— Available data —
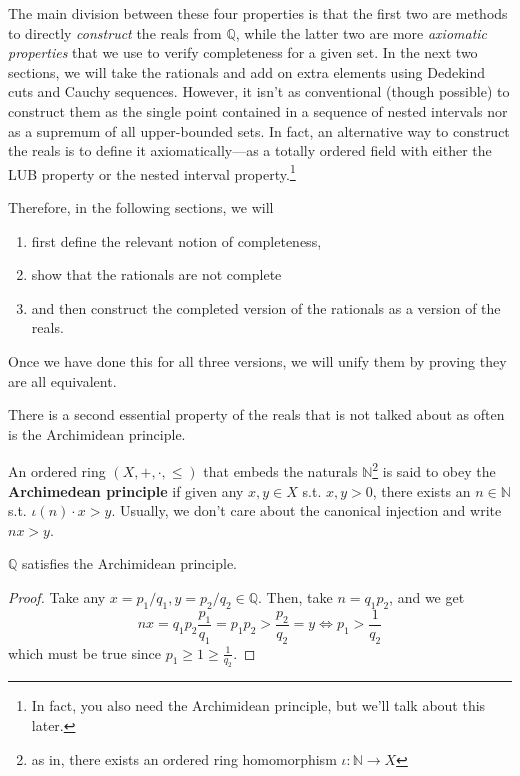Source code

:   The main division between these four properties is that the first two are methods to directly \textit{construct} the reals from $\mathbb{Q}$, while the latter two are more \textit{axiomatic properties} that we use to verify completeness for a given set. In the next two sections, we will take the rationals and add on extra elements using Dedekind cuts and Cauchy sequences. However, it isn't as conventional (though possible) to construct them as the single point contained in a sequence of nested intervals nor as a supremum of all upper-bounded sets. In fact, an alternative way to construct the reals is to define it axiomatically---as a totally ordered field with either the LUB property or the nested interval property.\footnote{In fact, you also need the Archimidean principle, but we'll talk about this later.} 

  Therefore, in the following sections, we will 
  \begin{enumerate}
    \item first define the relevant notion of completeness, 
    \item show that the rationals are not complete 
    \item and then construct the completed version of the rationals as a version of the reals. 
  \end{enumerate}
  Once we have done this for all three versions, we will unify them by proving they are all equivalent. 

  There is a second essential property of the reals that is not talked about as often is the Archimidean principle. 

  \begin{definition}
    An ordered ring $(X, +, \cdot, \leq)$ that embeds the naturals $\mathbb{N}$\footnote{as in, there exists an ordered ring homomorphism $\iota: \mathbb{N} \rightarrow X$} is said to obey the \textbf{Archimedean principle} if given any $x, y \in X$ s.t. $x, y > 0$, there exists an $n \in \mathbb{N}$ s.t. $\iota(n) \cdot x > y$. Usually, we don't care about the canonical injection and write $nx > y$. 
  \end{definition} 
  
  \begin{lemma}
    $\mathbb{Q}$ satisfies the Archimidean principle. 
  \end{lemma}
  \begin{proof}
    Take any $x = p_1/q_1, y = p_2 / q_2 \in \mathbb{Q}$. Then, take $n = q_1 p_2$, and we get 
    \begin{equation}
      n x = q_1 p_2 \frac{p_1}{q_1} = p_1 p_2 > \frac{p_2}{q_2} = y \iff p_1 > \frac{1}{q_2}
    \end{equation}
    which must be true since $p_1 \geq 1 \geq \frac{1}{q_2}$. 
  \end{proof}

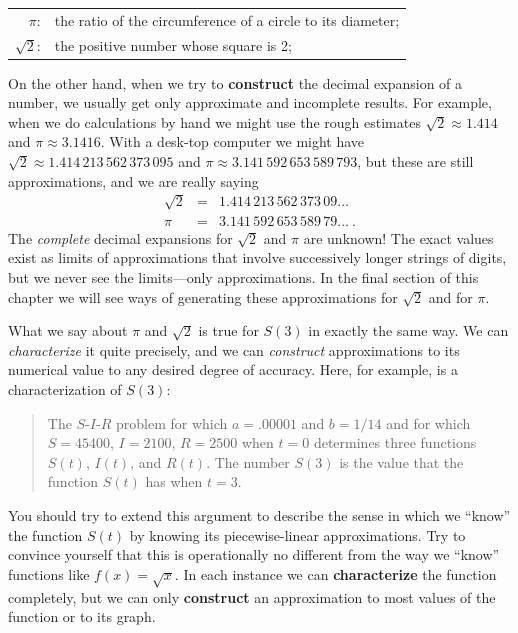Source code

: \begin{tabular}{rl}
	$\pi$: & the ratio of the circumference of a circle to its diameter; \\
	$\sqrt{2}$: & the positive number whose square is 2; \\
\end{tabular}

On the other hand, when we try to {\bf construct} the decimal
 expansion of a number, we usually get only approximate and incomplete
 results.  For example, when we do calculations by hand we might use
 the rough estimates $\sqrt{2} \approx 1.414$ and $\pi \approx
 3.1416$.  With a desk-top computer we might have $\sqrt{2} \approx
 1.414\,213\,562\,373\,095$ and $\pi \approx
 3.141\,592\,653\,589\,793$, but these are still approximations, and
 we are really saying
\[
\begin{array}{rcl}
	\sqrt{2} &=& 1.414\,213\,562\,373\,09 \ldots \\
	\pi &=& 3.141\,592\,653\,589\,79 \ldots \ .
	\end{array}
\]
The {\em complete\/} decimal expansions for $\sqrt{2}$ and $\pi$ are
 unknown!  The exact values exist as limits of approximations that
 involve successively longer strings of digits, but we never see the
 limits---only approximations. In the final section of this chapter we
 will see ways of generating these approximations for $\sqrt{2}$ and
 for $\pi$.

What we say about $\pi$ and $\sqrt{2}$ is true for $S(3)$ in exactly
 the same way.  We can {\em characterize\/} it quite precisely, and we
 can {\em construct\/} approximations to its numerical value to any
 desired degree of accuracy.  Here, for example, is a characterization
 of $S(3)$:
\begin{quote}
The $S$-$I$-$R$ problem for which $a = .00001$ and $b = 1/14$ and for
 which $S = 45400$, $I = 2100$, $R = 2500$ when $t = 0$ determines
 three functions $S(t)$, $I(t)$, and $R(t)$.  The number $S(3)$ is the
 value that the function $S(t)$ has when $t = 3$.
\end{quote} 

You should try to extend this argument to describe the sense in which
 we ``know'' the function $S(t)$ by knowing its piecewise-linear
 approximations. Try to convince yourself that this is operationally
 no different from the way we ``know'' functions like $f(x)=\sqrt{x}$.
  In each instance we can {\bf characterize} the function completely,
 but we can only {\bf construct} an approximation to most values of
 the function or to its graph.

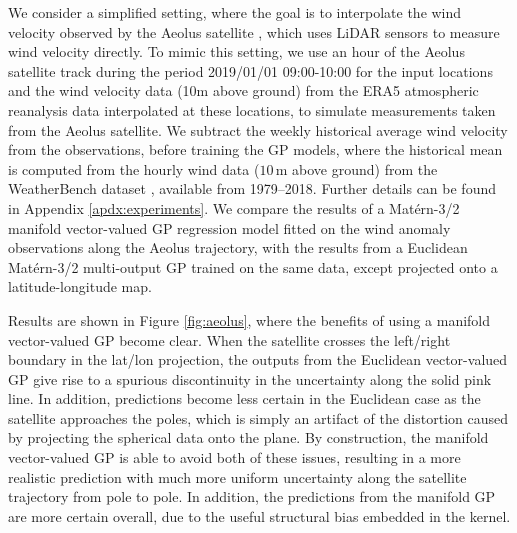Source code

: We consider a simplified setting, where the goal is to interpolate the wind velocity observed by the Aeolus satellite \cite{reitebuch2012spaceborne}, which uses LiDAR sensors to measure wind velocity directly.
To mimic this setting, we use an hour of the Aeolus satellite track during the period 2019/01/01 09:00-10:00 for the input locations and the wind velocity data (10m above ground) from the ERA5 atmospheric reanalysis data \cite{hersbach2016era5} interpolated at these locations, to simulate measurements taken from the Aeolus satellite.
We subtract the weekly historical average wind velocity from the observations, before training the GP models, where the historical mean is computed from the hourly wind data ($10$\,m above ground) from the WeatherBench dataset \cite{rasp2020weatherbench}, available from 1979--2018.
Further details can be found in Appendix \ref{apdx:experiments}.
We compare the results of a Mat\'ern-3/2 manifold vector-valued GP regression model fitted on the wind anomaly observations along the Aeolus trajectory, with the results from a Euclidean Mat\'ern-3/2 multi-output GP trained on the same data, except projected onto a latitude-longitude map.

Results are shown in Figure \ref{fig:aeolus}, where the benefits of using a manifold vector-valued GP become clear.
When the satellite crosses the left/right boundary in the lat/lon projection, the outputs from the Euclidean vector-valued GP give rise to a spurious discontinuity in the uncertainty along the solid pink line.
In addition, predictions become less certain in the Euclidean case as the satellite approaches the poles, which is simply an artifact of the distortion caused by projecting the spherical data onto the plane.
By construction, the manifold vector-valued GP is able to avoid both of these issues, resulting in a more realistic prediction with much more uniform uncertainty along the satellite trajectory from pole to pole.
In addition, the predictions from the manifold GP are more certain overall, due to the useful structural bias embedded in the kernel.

— Exercise —
Each line of the data that holds "begin" should be reported.

— Response —
  \begin{enumerate}
  \begin{definition}
  \begin{lemma}
  \begin{proof}
    \begin{equation}
: \begin{tabular}{rl}
\begin{array}{rcl}
\begin{quote}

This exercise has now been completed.